Vez por outra me deparo com alguém muito próximo declarando simpatia pelo espiritismo e até contando de experiências sensoriais que viveu no campo da doutrina sistematizada por Allan Kardec e popularizada no Brasil pelo médium Chico Xavier. A última foi meu sobrinho de nove anos que chegou com estórias de reencarnação e vida eterna. Até imaginei que estivesse falando de algum novo game do seu sofisticado play-station. Mas não era não. Era sobre alma, mediunidade e vida eterna!
Aos nove anos – no meu tempo!- a gente tinha um medo lascado de alma, papa-figo e tudo quanto era doido que vagasse pelas ruas da cidade, porque os doidos também estavam possuídos por espíritos ou demônios. Lembro-me ainda que um programa diário e noturno de uma rádio local dramatizava tudo que era estória de assombração que estimulava nosso temor e atormentava ainda mais o nosso sono infantil, o que nos fazia rezar muitas vezes o ”santo anjo do senhor, meu zeloso guardador...” até que adormecesse.
Hoje, os adolescentes transformaram a morte numa brincadeira para ser curtida nas salas de cinema com a hilária família Adams ou com os cruéis Fred Kruger e Jason que sempre ressuscitam na próxima estréia. Não estão nem aí para a mortalidade do corpo ou a imortalidade da alma. Vivem a vida pelo instante e não se angustiam tanto à espera do futuro que é incerto e menos ainda com uma vida pós-morte. Os pais entram em pânico e sofrem muito com esta “irresponsabilidade”.
Na curva declinante da vida, em que a gente se encontra, os nossos sentimentos para com a morte são outros. Temos certeza da mortalidade do corpo que já envelhece a olhos vistos e apostamos todas as fichas na imortalidade da alma ou na ressurreição dos mortos, uma esperança da nossa fé cristã.

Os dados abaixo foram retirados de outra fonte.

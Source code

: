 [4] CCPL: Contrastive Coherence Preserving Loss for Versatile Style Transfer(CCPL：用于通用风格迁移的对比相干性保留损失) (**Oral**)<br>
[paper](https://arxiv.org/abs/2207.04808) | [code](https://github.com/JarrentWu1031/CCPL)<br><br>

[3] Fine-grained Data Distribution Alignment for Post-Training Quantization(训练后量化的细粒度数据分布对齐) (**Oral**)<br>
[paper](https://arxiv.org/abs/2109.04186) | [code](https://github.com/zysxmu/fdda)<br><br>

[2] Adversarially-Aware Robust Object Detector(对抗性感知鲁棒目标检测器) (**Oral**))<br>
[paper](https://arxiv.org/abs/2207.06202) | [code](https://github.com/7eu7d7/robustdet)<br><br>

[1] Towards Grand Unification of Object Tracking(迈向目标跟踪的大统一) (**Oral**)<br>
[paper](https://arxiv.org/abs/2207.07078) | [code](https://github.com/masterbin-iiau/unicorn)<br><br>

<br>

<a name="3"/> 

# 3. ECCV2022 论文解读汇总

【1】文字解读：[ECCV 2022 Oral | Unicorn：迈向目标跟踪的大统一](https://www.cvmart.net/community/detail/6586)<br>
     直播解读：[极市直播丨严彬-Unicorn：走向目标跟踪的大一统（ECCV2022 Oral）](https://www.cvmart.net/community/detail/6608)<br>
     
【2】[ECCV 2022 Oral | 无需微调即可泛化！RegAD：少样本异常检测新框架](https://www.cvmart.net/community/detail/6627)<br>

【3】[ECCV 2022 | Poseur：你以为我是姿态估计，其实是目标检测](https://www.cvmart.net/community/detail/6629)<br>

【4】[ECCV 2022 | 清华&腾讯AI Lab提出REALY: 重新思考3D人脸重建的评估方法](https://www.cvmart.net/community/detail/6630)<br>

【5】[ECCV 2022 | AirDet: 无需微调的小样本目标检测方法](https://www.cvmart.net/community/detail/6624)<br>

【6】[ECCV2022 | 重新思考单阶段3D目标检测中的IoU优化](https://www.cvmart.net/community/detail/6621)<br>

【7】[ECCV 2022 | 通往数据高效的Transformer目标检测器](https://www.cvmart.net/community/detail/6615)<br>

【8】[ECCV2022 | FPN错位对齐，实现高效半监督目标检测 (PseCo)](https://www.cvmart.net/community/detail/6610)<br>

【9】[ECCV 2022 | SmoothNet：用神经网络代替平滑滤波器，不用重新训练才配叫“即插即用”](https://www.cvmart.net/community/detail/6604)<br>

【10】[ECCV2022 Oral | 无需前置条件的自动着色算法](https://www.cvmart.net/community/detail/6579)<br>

Então, atraem-nos até os delírios e fantasias que nos ofereçam alguma pista ou caminho que faça esta ligação com o outro lado da vida.
É de sempre o conflito do ser humano no que diz respeito à sua finitude. Das civilizações mais antigas até os nossos dias nenhuma resposta satisfatória nos foi dada aos nossos questionamentos sobre o que vem depois. A própria vida hoje é sugerida como uma maravilhosa ilusão - vide a série de filmes ”Matrix” - ou uma abstração do homem e Deus sua mais perfeita criação.
Quando faleceu o meu pai, li para a minha mãe alguns trechos do “Livro dos Espíritos”, de Allan Kardek, e ela ficou encantada com os testemunhos dados pelos espíritos felizes. Até brincou: “- Se for assim é muito bom. Seu pai, por esta hora deve estar lá em cima conversando com Dona Batistina (mãe dele) e Seu Ranulfo (pai dele)!”. A leitura amenizou um pouco a dor de nossa perda.
De outra vez, mostrei pra minha mãe o Google Earth e fiz uma viagem virtual com ela de Fortaleza (onde estava) até o Araripe (onde nasceu). Ela ficou impressionada com a tecnologia e me disse em tom de brincadeira: “-Ainda vão inventar um meio (telefone?) pra gente se comunicar com as almas!" Rimos juntos.
Meu sobrinho, este a que me referi no começo deste texto, é Rafael, e sempre foi muito carinhoso com a minha mãe (sua bisavó), falecida recentemente. Conversavam muito como se fossem dois adultos ou duas crianças. A atenção dele para com ela e suas afinidades sempre nos impressionaram. E foi ele que me falou que a reencarnação dela ainda não havia ocorrido e expressou-se com tanta naturalidade que comecei a repensar alguns (pré)conceitos sobre o espiritismo.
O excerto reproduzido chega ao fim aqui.